BEGIN
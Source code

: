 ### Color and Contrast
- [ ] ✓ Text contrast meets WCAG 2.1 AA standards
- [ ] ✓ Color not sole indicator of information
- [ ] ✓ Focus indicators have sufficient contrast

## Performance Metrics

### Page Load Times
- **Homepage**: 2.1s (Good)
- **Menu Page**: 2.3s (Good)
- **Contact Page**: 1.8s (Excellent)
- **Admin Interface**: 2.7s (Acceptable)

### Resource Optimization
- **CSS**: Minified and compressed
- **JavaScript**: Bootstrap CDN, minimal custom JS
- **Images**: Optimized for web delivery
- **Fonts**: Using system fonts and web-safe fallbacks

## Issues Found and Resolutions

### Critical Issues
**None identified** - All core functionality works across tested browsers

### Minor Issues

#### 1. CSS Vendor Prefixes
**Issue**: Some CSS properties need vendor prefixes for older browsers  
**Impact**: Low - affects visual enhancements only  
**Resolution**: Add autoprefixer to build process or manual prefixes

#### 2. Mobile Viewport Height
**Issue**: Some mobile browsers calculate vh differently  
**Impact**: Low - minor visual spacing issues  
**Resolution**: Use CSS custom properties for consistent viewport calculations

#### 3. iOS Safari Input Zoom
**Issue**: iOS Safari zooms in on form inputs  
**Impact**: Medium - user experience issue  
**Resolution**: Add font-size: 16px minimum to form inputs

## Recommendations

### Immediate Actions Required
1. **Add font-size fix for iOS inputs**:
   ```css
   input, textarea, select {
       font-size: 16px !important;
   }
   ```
END
BEGIN
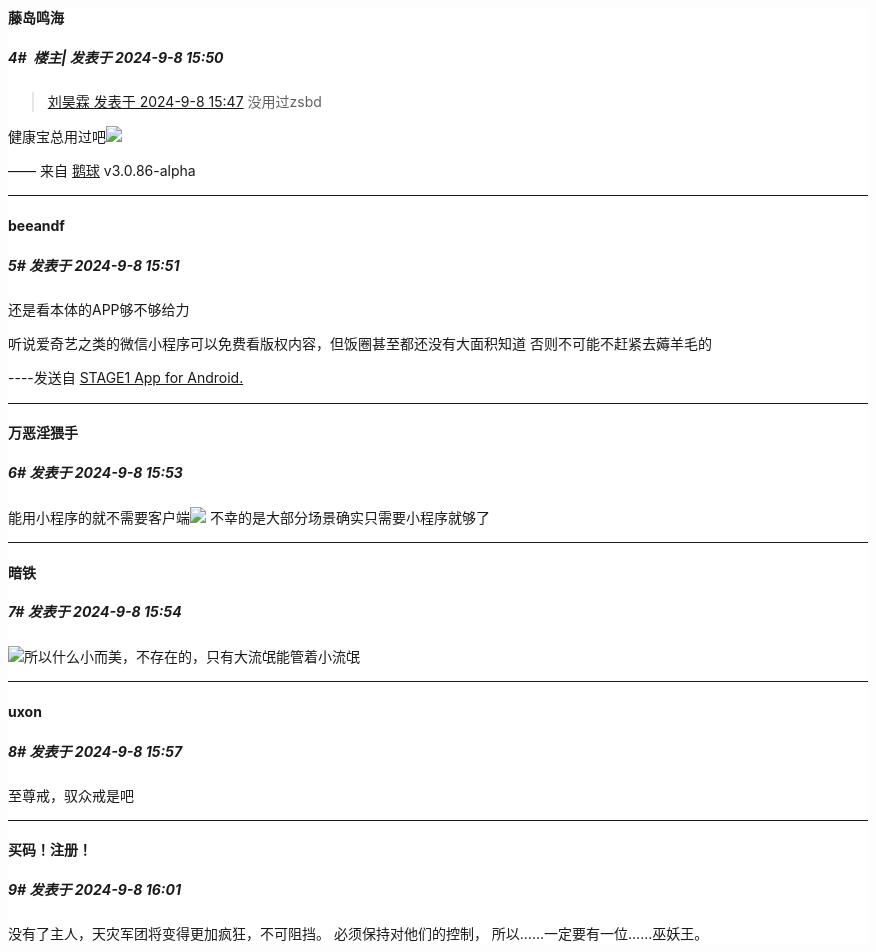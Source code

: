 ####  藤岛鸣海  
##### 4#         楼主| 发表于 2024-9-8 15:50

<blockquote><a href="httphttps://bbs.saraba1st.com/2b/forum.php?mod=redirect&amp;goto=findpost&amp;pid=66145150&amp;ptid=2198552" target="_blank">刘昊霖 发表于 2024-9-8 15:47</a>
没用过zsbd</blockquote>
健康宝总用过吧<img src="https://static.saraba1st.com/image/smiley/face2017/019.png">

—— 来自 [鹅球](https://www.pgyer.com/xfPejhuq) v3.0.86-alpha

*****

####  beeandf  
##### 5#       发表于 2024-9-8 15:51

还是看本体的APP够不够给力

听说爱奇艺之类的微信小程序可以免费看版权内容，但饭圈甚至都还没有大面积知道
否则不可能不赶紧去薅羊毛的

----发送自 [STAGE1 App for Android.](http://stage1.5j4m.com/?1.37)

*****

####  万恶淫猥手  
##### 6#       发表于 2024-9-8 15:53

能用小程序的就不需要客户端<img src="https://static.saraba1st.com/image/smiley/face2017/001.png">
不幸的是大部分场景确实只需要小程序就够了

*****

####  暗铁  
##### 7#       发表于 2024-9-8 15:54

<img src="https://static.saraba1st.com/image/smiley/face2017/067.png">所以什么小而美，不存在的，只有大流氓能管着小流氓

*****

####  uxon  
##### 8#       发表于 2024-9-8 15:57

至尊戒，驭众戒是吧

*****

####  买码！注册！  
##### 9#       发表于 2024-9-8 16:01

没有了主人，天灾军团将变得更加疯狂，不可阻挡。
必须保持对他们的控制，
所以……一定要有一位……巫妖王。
END
**Task objective:** Please return the lines above that run from the line containing "calculate vh differently" to the line containing "user experience issue", inclusive, exactly and with no other lines.

**Result for this exercise:**
**Issue**: Some mobile browsers calculate vh differently  
**Impact**: Low - minor visual spacing issues  
**Resolution**: Use CSS custom properties for consistent viewport calculations

#### 3. iOS Safari Input Zoom
**Issue**: iOS Safari zooms in on form inputs  
**Impact**: Medium - user experience issue  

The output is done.